I was thrilled to get a summer job as a busboy at my favorite place in the world—Lake Tahoe—in June, 1960.
What a life, residing in a cabin amid pine trees beside an enormous lake surrounded by spectacular mountains.
But the beginning did not go well at Zephyr Cove Lodge. I broke so many glasses that the chef insisted I must be working for the glass manufacturer. My boss was horrified at my scruffy clothes and wrinkled shirts. Then a waiter hit me in the face with a a wet table-cleaning cloth. “Dirty!” He yelled.
How to cope? I got the good idea to go down to the beach at sunset and sit on a log and tell the lake about my troubles.
There was a bright moon, reflected on the blue waters. The mountains, still with some snow, were beautiful.
And I talked. I told the lake all my worries and asked what to do.

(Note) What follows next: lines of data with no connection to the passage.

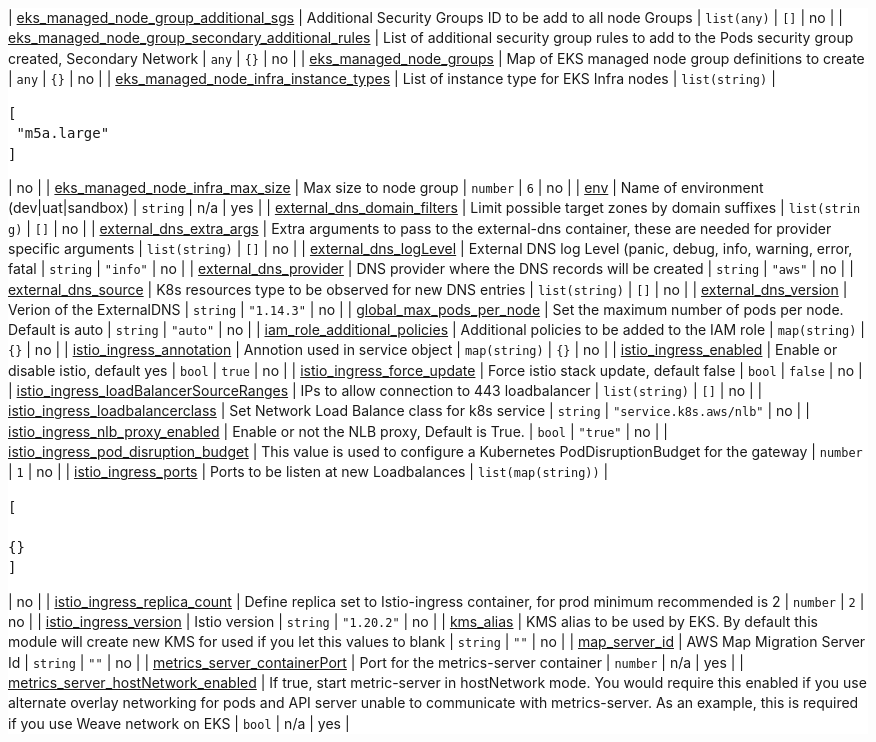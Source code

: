 | <a name="input_eks_managed_node_group_additional_sgs"></a> [eks\_managed\_node\_group\_additional\_sgs](#input\_eks\_managed\_node\_group\_additional\_sgs) | Additional Security Groups ID to be add to all node Groups | `list(any)` | `[]` | no |
| <a name="input_eks_managed_node_group_secondary_additional_rules"></a> [eks\_managed\_node\_group\_secondary\_additional\_rules](#input\_eks\_managed\_node\_group\_secondary\_additional\_rules) | List of additional security group rules to add to the Pods security group created, Secondary Network | `any` | `{}` | no |
| <a name="input_eks_managed_node_groups"></a> [eks\_managed\_node\_groups](#input\_eks\_managed\_node\_groups) | Map of EKS managed node group definitions to create | `any` | `{}` | no |
| <a name="input_eks_managed_node_infra_instance_types"></a> [eks\_managed\_node\_infra\_instance\_types](#input\_eks\_managed\_node\_infra\_instance\_types) | List of instance type for EKS Infra nodes | `list(string)` | <pre>[<br>  "m5a.large"<br>]</pre> | no |
| <a name="input_eks_managed_node_infra_max_size"></a> [eks\_managed\_node\_infra\_max\_size](#input\_eks\_managed\_node\_infra\_max\_size) | Max size to node group | `number` | `6` | no |
| <a name="input_env"></a> [env](#input\_env) | Name of environment (dev\|uat\|sandbox) | `string` | n/a | yes |
| <a name="input_external_dns_domain_filters"></a> [external\_dns\_domain\_filters](#input\_external\_dns\_domain\_filters) | Limit possible target zones by domain suffixes | `list(string)` | `[]` | no |
| <a name="input_external_dns_extra_args"></a> [external\_dns\_extra\_args](#input\_external\_dns\_extra\_args) | Extra arguments to pass to the external-dns container, these are needed for provider specific arguments | `list(string)` | `[]` | no |
| <a name="input_external_dns_logLevel"></a> [external\_dns\_logLevel](#input\_external\_dns\_logLevel) | External DNS log Level (panic, debug, info, warning, error, fatal | `string` | `"info"` | no |
| <a name="input_external_dns_provider"></a> [external\_dns\_provider](#input\_external\_dns\_provider) | DNS provider where the DNS records will be created | `string` | `"aws"` | no |
| <a name="input_external_dns_source"></a> [external\_dns\_source](#input\_external\_dns\_source) | K8s resources type to be observed for new DNS entries | `list(string)` | `[]` | no |
| <a name="input_external_dns_version"></a> [external\_dns\_version](#input\_external\_dns\_version) | Verion of the ExternalDNS | `string` | `"1.14.3"` | no |
| <a name="input_global_max_pods_per_node"></a> [global\_max\_pods\_per\_node](#input\_global\_max\_pods\_per\_node) | Set the maximum number of pods per node. Default is auto | `string` | `"auto"` | no |
| <a name="input_iam_role_additional_policies"></a> [iam\_role\_additional\_policies](#input\_iam\_role\_additional\_policies) | Additional policies to be added to the IAM role | `map(string)` | `{}` | no |
| <a name="input_istio_ingress_annotation"></a> [istio\_ingress\_annotation](#input\_istio\_ingress\_annotation) | Annotion used in service object | `map(string)` | `{}` | no |
| <a name="input_istio_ingress_enabled"></a> [istio\_ingress\_enabled](#input\_istio\_ingress\_enabled) | Enable or disable istio, default yes | `bool` | `true` | no |
| <a name="input_istio_ingress_force_update"></a> [istio\_ingress\_force\_update](#input\_istio\_ingress\_force\_update) | Force istio stack update, default false | `bool` | `false` | no |
| <a name="input_istio_ingress_loadBalancerSourceRanges"></a> [istio\_ingress\_loadBalancerSourceRanges](#input\_istio\_ingress\_loadBalancerSourceRanges) | IPs to allow connection to 443 loadbalancer | `list(string)` | `[]` | no |
| <a name="input_istio_ingress_loadbalancerclass"></a> [istio\_ingress\_loadbalancerclass](#input\_istio\_ingress\_loadbalancerclass) | Set Network Load Balance class for k8s service | `string` | `"service.k8s.aws/nlb"` | no |
| <a name="input_istio_ingress_nlb_proxy_enabled"></a> [istio\_ingress\_nlb\_proxy\_enabled](#input\_istio\_ingress\_nlb\_proxy\_enabled) | Enable or not the NLB proxy, Default is True. | `bool` | `"true"` | no |
| <a name="input_istio_ingress_pod_disruption_budget"></a> [istio\_ingress\_pod\_disruption\_budget](#input\_istio\_ingress\_pod\_disruption\_budget) | This value is used to configure a Kubernetes PodDisruptionBudget for the gateway | `number` | `1` | no |
| <a name="input_istio_ingress_ports"></a> [istio\_ingress\_ports](#input\_istio\_ingress\_ports) | Ports to be listen at new Loadbalances | `list(map(string))` | <pre>[<br>  {}<br>]</pre> | no |
| <a name="input_istio_ingress_replica_count"></a> [istio\_ingress\_replica\_count](#input\_istio\_ingress\_replica\_count) | Define replica set to Istio-ingress container, for prod  minimum recommended is 2 | `number` | `2` | no |
| <a name="input_istio_ingress_version"></a> [istio\_ingress\_version](#input\_istio\_ingress\_version) | Istio version | `string` | `"1.20.2"` | no |
| <a name="input_kms_alias"></a> [kms\_alias](#input\_kms\_alias) | KMS alias to be used by EKS. By default this module will create new KMS for used if you let this values to blank | `string` | `""` | no |
| <a name="input_map_server_id"></a> [map\_server\_id](#input\_map\_server\_id) | AWS Map Migration Server Id | `string` | `""` | no |
| <a name="input_metrics_server_containerPort"></a> [metrics\_server\_containerPort](#input\_metrics\_server\_containerPort) | Port for the metrics-server container | `number` | n/a | yes |
| <a name="input_metrics_server_hostNetwork_enabled"></a> [metrics\_server\_hostNetwork\_enabled](#input\_metrics\_server\_hostNetwork\_enabled) | If true, start metric-server in hostNetwork mode. You would require this enabled if you use alternate overlay networking for pods and API server unable to communicate with metrics-server. As an example, this is required if you use Weave network on EKS | `bool` | n/a | yes |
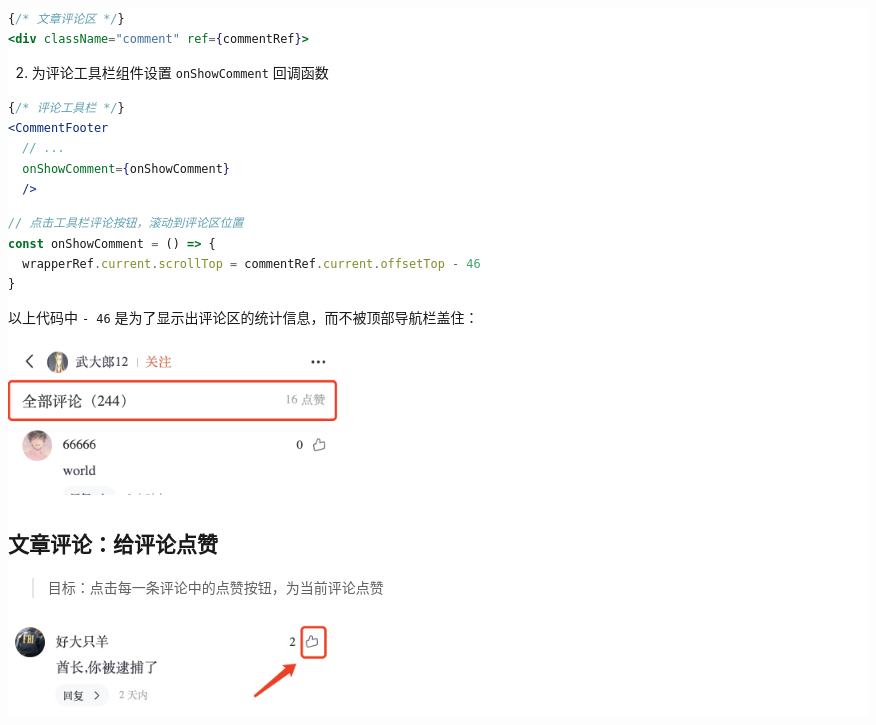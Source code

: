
 ```jsx
{/* 文章评论区 */}
<div className="comment" ref={commentRef}>
```



2. 为评论工具栏组件设置 `onShowComment` 回调函数

```jsx
{/* 评论工具栏 */}
<CommentFooter
  // ...
  onShowComment={onShowComment}
  />
```

```jsx
// 点击工具栏评论按钮，滚动到评论区位置
const onShowComment = () => {
  wrapperRef.current.scrollTop = commentRef.current.offsetTop - 46
}
```

以上代码中 `- 46` 是为了显示出评论区的统计信息，而不被顶部导航栏盖住：

<img src="极客园移动端2.assets/image-20210911143224988.png" alt="image-20210911143224988" style="zoom:40%;" />



## 文章评论：给评论点赞

> 目标：点击每一条评论中的点赞按钮，为当前评论点赞



<img src="极客园移动端2.assets/image-20210911145932672.png" alt="image-20210911145932672" style="zoom:40%;" />
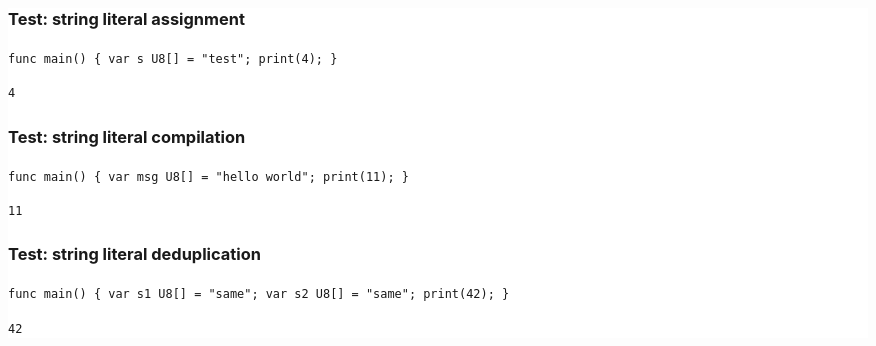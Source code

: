 ### Test: string literal assignment
```zong-program
func main() { var s U8[] = "test"; print(4); }
```
```execute
4
```

### Test: string literal compilation
```zong-program
func main() { var msg U8[] = "hello world"; print(11); }
```
```execute
11
```

### Test: string literal deduplication
```zong-program
func main() { var s1 U8[] = "same"; var s2 U8[] = "same"; print(42); }
```
```execute
42
```
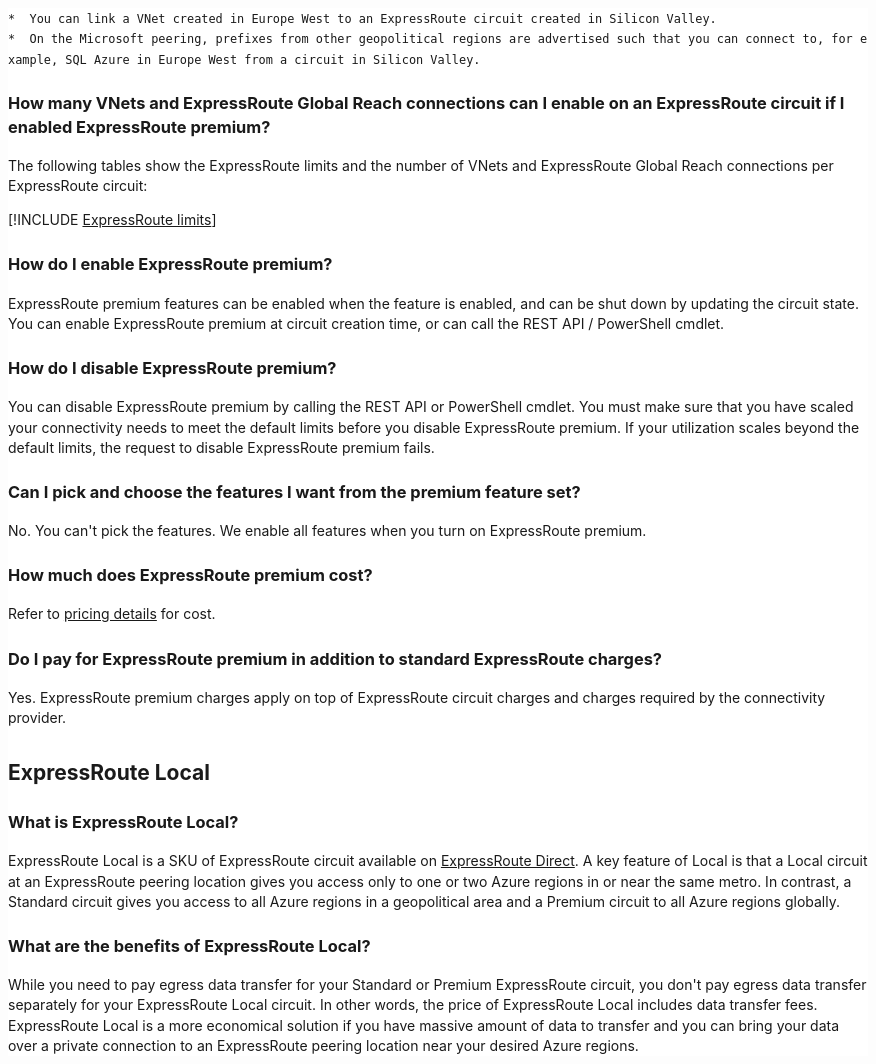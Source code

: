     *  You can link a VNet created in Europe West to an ExpressRoute circuit created in Silicon Valley. 
    *  On the Microsoft peering, prefixes from other geopolitical regions are advertised such that you can connect to, for example, SQL Azure in Europe West from a circuit in Silicon Valley.


### <a name="limits"></a>How many VNets and ExpressRoute Global Reach connections can I enable on an ExpressRoute circuit if I enabled ExpressRoute premium?

The following tables show the ExpressRoute limits and the number of VNets and ExpressRoute Global Reach connections per ExpressRoute circuit:

[!INCLUDE [ExpressRoute limits](../../includes/expressroute-limits.md)]

### How do I enable ExpressRoute premium?

ExpressRoute premium features can be enabled when the feature is enabled, and can be shut down by updating the circuit state. You can enable ExpressRoute premium at circuit creation time, or can call the REST API / PowerShell cmdlet.

### How do I disable ExpressRoute premium?

You can disable ExpressRoute premium by calling the REST API or PowerShell cmdlet. You must make sure that you have scaled your connectivity needs to meet the default limits before you disable ExpressRoute premium. If your utilization scales beyond the default limits, the request to disable ExpressRoute premium fails.

### Can I pick and choose the features I want from the premium feature set?

No. You can't pick the features. We enable all features when you turn on ExpressRoute premium.

### How much does ExpressRoute premium cost?

Refer to [pricing details](https://azure.microsoft.com/pricing/details/expressroute/) for cost.

### Do I pay for ExpressRoute premium in addition to standard ExpressRoute charges?

Yes. ExpressRoute premium charges apply on top of ExpressRoute circuit charges and charges required by the connectivity provider.

## ExpressRoute Local
### What is ExpressRoute Local?
ExpressRoute Local is a SKU of ExpressRoute circuit available on [ExpressRoute Direct](expressroute-erdirect-about.md). A key feature of Local is that a Local circuit at an ExpressRoute peering location gives you access only to one or two Azure regions in or near the same metro. In contrast, a Standard circuit gives you access to all Azure regions in a geopolitical area and a Premium circuit to all Azure regions globally. 

### What are the benefits of ExpressRoute Local?
While you need to pay egress data transfer for your Standard or Premium ExpressRoute circuit, you don't pay egress data transfer separately for your ExpressRoute Local circuit. In other words, the price of ExpressRoute Local includes data transfer fees. ExpressRoute Local is a more economical solution if you have massive amount of data to transfer and you can bring your data over a private connection to an ExpressRoute peering location near your desired Azure regions.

I was praying and didn’t even realize it.
I was tempted to return home in defeat, but good things happened. My parents mailed me some new white shirts. The same chef loaned me a couple of white “bus jackets.” I got better at the job. The experienced waiter, kind of apologetically, called me “the best busboy I have ever seen.” I worked there for two more summers as the head busboy and returned to ski for many years after.
Over time, I have been occasionally able to find a quiet place to reflect. When my mother, at age 65, had surgery for very serious colon cancer, I spent time at the chapel in the hospital at Placerville, Calif. Chapels are a quiet place in the midst of suffering, pain and death.
My mother made it to 98, and after she died, I visited the cemetery and talked to my deceased relatives. “Aunt Adele, remember those fun card games we used to play?”“Uncle Fred, I loved those letters you used to send me.” I think they liked me.
I thought of these experiences just a few weeks ago, when I was in the midst of a temporary health problem. Depressed, suddenly I decided to walk only a few steps to the graveyard of Pickett’s family members dating to theearly 1800s. Sometimes I have felt their presence when I have cleared weeds or mowed the lawn around them.
I never met any of these people. But I talked to them anyway. They assured me that things would be all right, and they were.
They also liked me - most of them, anyway. Some day I will join them there. I felt welcomed. And loved.